* Dataset content *
#####
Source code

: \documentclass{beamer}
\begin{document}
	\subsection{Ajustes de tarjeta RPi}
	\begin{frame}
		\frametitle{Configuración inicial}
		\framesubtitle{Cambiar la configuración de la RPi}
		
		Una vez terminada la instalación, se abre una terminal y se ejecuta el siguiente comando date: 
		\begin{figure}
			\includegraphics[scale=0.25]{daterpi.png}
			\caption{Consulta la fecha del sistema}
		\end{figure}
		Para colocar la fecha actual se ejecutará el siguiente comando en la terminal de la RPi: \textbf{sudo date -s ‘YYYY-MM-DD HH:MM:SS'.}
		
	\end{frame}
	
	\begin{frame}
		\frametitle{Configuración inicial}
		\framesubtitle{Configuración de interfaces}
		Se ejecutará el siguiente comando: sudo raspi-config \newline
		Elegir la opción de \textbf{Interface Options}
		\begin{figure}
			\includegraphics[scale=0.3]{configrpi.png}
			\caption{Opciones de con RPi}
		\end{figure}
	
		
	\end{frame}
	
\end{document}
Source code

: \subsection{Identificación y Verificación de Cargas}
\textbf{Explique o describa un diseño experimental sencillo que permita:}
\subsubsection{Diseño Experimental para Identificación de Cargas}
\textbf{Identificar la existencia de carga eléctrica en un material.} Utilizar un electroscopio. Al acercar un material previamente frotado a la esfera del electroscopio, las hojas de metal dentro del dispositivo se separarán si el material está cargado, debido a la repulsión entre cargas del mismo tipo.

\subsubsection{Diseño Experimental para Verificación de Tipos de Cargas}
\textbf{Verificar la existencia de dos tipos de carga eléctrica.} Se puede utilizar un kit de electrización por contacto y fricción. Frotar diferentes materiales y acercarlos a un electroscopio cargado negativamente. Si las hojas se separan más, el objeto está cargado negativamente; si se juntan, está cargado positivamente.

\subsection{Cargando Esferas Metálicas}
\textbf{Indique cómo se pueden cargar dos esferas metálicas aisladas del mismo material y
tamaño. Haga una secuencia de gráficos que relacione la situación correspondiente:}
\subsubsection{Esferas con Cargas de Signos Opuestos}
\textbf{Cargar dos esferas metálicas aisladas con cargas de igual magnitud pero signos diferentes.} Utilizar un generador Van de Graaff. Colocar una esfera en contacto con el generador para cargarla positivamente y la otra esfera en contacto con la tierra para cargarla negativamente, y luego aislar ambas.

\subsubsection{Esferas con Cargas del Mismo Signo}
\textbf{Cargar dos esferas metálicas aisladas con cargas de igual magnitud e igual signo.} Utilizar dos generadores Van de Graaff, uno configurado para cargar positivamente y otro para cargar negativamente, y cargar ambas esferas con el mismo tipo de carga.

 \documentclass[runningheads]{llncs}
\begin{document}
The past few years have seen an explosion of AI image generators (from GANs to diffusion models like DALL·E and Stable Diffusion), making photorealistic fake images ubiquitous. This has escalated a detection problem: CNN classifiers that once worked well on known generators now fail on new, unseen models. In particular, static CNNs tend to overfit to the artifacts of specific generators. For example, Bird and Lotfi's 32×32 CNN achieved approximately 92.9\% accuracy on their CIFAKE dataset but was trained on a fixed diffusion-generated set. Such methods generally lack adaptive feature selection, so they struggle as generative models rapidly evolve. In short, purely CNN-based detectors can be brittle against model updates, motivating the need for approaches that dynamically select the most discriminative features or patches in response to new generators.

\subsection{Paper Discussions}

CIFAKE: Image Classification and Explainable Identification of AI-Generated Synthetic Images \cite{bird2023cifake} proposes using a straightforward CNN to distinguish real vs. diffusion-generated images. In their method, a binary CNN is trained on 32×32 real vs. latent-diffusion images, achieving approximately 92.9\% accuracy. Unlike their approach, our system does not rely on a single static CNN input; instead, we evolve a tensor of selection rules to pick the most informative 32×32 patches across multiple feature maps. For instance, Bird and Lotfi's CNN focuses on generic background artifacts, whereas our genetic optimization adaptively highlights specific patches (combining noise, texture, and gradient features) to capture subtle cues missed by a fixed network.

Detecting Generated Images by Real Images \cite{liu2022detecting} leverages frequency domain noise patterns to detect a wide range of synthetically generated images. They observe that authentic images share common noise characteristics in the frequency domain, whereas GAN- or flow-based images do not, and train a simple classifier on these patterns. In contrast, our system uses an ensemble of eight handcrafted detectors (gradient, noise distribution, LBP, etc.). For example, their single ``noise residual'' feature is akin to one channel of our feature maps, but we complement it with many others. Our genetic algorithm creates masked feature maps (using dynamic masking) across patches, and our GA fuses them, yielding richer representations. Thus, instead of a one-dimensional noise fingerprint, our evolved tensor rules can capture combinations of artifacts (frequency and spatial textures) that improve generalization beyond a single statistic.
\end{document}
#####
* Try it *
Report only how many lines in the entries contain "documentclass".

* Solution *
2